ASSIGNED TASK: Starting at the line that contains "Source code" and stopping at the line that contains "<td>7.610294e-01</td>", transcribe every line of the material below exactly; pictures stay out.

LISTED RECORDS:
----

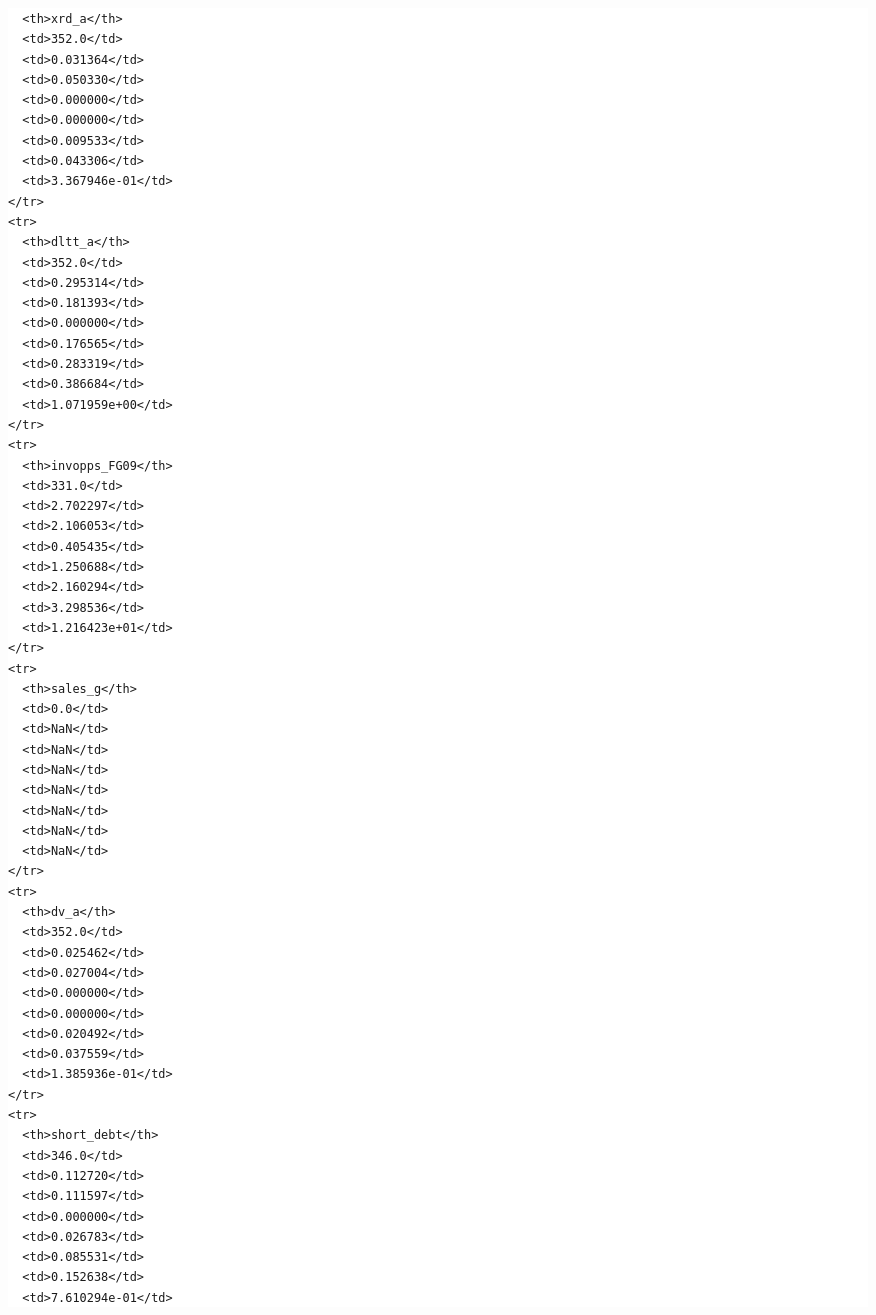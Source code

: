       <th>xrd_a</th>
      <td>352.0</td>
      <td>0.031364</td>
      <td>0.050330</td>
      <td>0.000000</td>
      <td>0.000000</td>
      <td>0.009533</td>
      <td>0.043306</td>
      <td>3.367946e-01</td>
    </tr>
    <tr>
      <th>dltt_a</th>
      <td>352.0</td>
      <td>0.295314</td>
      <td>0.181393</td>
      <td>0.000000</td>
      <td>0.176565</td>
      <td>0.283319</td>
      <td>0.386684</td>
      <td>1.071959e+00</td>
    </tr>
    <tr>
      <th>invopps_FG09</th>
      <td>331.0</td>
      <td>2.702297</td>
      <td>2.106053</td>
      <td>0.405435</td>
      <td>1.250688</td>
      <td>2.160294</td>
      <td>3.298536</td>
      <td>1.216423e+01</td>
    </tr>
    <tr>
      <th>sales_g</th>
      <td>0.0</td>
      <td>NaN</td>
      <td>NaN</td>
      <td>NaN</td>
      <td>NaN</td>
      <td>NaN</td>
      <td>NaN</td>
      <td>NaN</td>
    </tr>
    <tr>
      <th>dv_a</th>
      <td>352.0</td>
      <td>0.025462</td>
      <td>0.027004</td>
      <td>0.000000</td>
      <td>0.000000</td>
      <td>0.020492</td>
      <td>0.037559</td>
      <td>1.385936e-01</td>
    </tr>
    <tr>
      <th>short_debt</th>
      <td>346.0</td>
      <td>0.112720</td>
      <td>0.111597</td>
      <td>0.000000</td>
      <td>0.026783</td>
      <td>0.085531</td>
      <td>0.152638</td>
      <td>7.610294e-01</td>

----

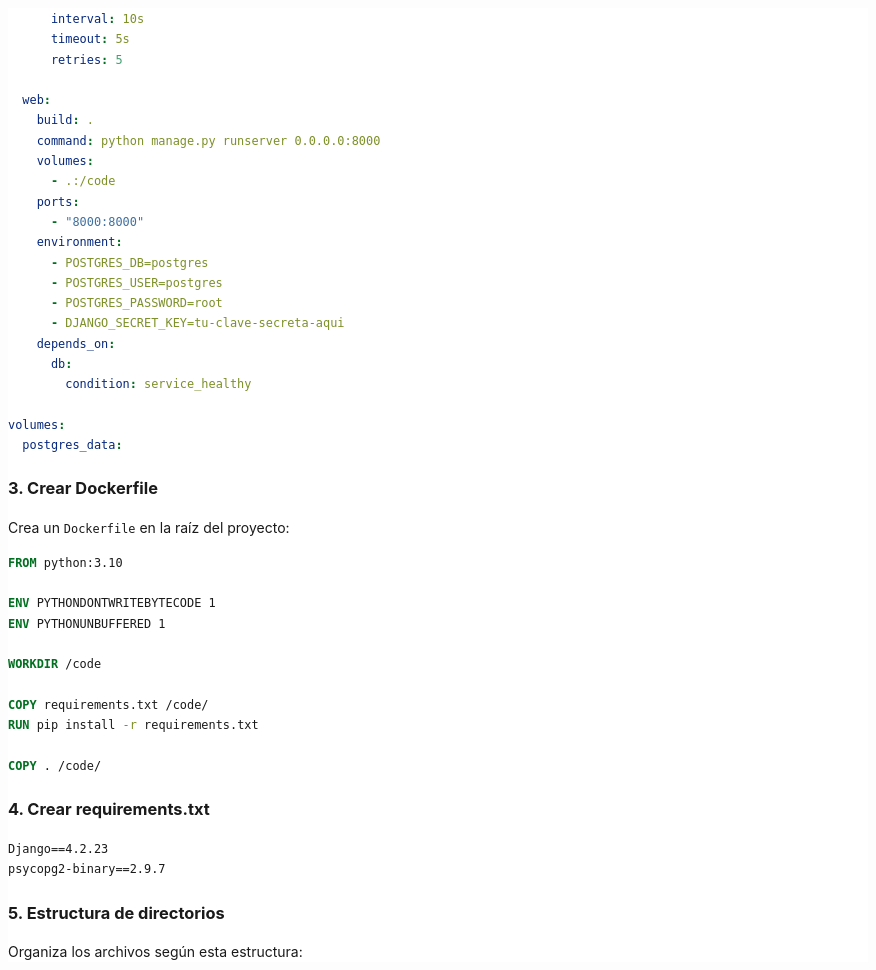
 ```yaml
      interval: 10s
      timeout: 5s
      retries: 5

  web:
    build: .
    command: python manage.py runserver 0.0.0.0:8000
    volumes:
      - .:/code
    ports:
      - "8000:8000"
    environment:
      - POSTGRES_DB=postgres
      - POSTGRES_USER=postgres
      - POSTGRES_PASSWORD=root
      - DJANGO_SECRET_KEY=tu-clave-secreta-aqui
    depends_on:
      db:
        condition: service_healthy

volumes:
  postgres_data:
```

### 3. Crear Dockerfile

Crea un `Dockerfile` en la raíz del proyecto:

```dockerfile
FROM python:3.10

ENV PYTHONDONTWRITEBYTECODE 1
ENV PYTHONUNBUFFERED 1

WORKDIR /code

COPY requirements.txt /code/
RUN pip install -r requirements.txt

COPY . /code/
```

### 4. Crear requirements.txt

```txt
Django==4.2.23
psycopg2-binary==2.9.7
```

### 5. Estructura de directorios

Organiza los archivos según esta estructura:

----

ANSWER TO THIS EXERCISE:
Source code

:       <th>xrd_a</th>
      <td>352.0</td>
      <td>0.031364</td>
      <td>0.050330</td>
      <td>0.000000</td>
      <td>0.000000</td>
      <td>0.009533</td>
      <td>0.043306</td>
      <td>3.367946e-01</td>
    </tr>
    <tr>
      <th>dltt_a</th>
      <td>352.0</td>
      <td>0.295314</td>
      <td>0.181393</td>
      <td>0.000000</td>
      <td>0.176565</td>
      <td>0.283319</td>
      <td>0.386684</td>
      <td>1.071959e+00</td>
    </tr>
    <tr>
      <th>invopps_FG09</th>
      <td>331.0</td>
      <td>2.702297</td>
      <td>2.106053</td>
      <td>0.405435</td>
      <td>1.250688</td>
      <td>2.160294</td>
      <td>3.298536</td>
      <td>1.216423e+01</td>
    </tr>
    <tr>
      <th>sales_g</th>
      <td>0.0</td>
      <td>NaN</td>
      <td>NaN</td>
      <td>NaN</td>
      <td>NaN</td>
      <td>NaN</td>
      <td>NaN</td>
      <td>NaN</td>
    </tr>
    <tr>
      <th>dv_a</th>
      <td>352.0</td>
      <td>0.025462</td>
      <td>0.027004</td>
      <td>0.000000</td>
      <td>0.000000</td>
      <td>0.020492</td>
      <td>0.037559</td>
      <td>1.385936e-01</td>
    </tr>
    <tr>
      <th>short_debt</th>
      <td>346.0</td>
      <td>0.112720</td>
      <td>0.111597</td>
      <td>0.000000</td>
      <td>0.026783</td>
      <td>0.085531</td>
      <td>0.152638</td>
      <td>7.610294e-01</td>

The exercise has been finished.